On Fri, Apr 14, 2023 at 06:30:42PM +0200, Thomas Gleixner wrote:
> Hi!
>
> The cpu_dying_mask is not only undocumented but also to some extent a
> misnomer. It's purpose is to capture the last direction of a cpu_up() or
> cpu_down() operation taking eventual rollback operations into account.
>
> cpu_dying mask is not really useful for general consumption. The
> cpu_dying_mask bits are sticky even after cpu_up() or cpu_down() completes.
>
> A recent fix to plug a race in the per CPU counter code picked
> cpu_dying_mask to cure it.
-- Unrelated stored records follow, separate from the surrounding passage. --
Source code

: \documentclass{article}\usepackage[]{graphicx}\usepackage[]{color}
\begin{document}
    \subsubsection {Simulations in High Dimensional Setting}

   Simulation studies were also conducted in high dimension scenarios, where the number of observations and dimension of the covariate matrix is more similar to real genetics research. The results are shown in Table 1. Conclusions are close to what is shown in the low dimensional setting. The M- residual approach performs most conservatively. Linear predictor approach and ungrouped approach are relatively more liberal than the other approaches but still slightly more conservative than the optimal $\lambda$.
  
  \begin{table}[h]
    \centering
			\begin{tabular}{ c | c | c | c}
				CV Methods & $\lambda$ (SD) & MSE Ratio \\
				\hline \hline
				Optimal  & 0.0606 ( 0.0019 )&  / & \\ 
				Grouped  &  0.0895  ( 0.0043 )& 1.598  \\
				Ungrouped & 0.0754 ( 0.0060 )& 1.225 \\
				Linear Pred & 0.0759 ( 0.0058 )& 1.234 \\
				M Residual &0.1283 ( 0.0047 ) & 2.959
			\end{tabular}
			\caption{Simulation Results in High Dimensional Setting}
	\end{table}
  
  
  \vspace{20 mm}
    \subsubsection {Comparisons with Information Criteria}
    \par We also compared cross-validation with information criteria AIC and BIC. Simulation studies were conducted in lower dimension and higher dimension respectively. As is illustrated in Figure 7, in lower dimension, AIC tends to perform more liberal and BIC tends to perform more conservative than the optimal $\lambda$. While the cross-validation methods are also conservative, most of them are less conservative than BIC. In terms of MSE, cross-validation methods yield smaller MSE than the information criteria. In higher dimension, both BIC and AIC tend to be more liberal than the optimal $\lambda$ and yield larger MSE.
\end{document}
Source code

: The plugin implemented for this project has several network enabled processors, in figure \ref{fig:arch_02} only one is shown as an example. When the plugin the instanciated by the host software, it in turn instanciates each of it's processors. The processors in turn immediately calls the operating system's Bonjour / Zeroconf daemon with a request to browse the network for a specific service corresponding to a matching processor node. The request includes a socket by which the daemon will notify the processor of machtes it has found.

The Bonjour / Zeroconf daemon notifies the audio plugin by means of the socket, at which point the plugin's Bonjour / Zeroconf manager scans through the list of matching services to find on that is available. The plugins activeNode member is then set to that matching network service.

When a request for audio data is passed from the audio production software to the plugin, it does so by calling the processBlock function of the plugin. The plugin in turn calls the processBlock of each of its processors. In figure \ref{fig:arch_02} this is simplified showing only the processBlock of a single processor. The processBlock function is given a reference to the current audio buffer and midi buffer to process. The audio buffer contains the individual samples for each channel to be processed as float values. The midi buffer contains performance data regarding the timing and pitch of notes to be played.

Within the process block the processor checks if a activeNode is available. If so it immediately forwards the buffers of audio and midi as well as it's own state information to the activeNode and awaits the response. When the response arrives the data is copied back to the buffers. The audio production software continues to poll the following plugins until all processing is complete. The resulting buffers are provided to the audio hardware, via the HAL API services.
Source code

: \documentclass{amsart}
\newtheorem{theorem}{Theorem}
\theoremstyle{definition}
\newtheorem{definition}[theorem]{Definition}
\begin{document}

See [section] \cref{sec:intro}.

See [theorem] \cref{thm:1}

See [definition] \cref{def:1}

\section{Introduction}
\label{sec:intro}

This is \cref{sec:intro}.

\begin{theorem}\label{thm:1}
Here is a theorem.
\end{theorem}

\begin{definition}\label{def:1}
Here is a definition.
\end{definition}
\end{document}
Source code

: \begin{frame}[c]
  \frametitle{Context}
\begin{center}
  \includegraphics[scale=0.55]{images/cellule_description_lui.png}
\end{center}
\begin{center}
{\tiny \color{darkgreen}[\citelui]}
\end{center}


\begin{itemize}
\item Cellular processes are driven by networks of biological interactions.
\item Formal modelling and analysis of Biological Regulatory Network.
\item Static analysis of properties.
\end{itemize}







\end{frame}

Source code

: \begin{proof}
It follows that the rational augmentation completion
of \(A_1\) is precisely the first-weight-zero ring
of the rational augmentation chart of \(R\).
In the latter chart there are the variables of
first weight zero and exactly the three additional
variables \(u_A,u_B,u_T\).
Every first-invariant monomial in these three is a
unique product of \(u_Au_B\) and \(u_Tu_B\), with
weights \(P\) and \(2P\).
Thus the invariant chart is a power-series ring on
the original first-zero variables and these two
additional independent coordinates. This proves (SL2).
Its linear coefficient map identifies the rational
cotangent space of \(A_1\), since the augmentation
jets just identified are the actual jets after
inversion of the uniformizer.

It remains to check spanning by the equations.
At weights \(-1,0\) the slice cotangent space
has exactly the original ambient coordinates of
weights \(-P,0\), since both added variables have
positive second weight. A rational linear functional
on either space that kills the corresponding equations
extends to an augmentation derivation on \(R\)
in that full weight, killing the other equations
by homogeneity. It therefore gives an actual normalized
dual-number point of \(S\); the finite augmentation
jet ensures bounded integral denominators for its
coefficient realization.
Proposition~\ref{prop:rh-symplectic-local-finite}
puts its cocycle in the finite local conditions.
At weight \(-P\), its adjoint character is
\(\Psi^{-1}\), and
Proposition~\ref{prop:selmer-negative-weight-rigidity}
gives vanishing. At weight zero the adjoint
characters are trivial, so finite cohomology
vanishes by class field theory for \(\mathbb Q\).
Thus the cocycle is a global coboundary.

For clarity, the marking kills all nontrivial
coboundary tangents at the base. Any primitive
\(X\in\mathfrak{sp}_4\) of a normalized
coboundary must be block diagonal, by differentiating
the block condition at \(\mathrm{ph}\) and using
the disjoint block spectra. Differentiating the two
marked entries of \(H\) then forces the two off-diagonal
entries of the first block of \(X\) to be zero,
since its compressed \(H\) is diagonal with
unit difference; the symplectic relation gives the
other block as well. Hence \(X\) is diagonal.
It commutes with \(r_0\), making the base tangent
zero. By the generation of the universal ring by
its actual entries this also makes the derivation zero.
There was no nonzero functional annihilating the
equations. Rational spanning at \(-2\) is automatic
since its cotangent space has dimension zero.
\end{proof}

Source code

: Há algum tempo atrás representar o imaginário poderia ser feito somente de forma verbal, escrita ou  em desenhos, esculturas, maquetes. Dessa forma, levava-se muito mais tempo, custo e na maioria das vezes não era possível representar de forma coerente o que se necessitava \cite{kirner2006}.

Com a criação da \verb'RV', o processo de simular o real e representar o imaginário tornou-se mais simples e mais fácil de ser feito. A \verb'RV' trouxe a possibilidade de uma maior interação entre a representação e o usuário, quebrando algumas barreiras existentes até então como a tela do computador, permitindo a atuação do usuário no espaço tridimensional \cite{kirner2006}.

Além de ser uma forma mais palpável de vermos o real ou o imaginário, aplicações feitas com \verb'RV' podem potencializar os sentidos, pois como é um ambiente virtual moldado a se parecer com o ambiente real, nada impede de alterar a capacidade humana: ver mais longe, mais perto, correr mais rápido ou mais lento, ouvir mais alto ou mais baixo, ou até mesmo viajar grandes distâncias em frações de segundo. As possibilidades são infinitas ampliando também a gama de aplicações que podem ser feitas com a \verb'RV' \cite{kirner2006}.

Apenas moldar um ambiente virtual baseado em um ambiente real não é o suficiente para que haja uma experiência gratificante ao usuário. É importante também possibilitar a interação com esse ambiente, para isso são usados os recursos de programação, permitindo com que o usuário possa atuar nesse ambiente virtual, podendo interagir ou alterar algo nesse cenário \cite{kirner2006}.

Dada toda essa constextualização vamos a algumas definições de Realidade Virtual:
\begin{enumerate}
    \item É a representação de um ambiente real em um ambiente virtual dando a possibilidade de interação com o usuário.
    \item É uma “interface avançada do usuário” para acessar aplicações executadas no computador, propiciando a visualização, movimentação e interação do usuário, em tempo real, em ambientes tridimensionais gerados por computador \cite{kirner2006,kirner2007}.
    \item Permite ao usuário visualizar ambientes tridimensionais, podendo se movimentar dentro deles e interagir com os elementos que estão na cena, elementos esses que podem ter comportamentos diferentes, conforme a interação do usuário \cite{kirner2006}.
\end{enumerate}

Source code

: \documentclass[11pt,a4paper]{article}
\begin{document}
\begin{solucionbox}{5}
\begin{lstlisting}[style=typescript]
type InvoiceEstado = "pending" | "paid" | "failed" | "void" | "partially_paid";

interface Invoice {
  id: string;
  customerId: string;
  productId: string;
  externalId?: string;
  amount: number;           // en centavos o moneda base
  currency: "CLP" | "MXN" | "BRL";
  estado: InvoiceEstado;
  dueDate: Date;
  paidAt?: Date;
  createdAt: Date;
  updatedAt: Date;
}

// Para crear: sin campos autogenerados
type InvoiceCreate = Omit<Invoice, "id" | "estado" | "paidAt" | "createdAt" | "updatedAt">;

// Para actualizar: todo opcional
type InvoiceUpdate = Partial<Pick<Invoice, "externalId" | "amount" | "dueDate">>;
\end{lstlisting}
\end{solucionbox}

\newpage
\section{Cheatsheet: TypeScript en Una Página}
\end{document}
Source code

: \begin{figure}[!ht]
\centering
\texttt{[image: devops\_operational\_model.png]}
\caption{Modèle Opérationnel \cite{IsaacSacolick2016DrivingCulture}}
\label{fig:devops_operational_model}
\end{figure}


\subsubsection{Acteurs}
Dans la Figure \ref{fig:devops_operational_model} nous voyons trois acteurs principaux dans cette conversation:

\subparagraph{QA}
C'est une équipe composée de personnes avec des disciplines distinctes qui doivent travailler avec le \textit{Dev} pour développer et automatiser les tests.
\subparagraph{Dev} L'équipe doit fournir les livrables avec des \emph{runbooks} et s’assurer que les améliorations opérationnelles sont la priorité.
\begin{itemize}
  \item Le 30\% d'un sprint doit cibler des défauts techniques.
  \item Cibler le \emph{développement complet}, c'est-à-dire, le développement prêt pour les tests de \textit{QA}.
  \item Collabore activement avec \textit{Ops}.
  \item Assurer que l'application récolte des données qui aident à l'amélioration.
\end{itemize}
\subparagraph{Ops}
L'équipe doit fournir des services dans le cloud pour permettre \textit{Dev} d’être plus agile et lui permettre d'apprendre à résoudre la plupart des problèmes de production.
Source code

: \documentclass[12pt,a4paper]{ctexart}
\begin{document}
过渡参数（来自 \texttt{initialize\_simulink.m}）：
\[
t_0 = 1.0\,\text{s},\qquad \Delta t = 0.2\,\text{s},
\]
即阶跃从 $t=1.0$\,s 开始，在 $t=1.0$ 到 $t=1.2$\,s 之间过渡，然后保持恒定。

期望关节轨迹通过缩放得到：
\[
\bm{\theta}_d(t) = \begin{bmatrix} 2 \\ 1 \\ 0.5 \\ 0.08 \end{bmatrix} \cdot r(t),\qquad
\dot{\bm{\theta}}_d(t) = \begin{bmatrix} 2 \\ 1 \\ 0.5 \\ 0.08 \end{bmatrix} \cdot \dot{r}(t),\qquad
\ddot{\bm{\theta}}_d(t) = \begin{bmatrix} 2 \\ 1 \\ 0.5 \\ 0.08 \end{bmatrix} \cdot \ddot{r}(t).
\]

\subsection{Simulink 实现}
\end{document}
Unfortunately this does not work as the author
> probably expected and the behaviour of cpu_dying_mask is not easy to change
> without breaking the only other and initial user, the scheduler.
>
> This series addresses this by:
>
> 1) Reworking the per CPU counter hotplug mechanism so the race is fully
> plugged without using cpu_dying_mask
>
> 2) Replacing the cpu_dying_mask logic with hotplug core internal state
> which is exposed to the scheduler with a properly documented
> function.
>
> The series is also available from git:
>
> git://git.kernel.org/pub/scm/linux/kernel/git/tglx/devel.git smp/dying_mask
>
> Thanks
>
> tglx
> ---
> include/linux/cpuhotplug.h | 2 -
> include/linux/cpumask.h | 21 ----------------
> kernel/cpu.c | 45 +++++++++++++++++++++++++++++------
> kernel/sched/core.c | 4 +--
> kernel/smpboot.h | 2 +
> lib/percpu_counter.c | 57 +++++++++++++++++++--------------------------
> 6 files changed, 67 insertions(+), 64 deletions(-)

This has been on my mind and regretfully it's been a busy year for me.

I know the merge window is around the corner, but I rebased this series
onto percpu#for-6.8 [1]. I had to massage percpu_counter slightly due
to some changes but other than that it largely is intact. I need to do a
little bit of a more thorough pass and re-send it out, but I think it
remains correct to merge. I can then pull it, give it a few days to soak
in for-next and then send it to Linus either in a follow up PR or in the
2nd week of the merge window.

Thomas, how does this sound to you?

[1] https://git.kernel.org/pub/scm/linux/kernel/git/dennis/percpu.git/log/?h=percpu-hotplug

Thanks,
Dennis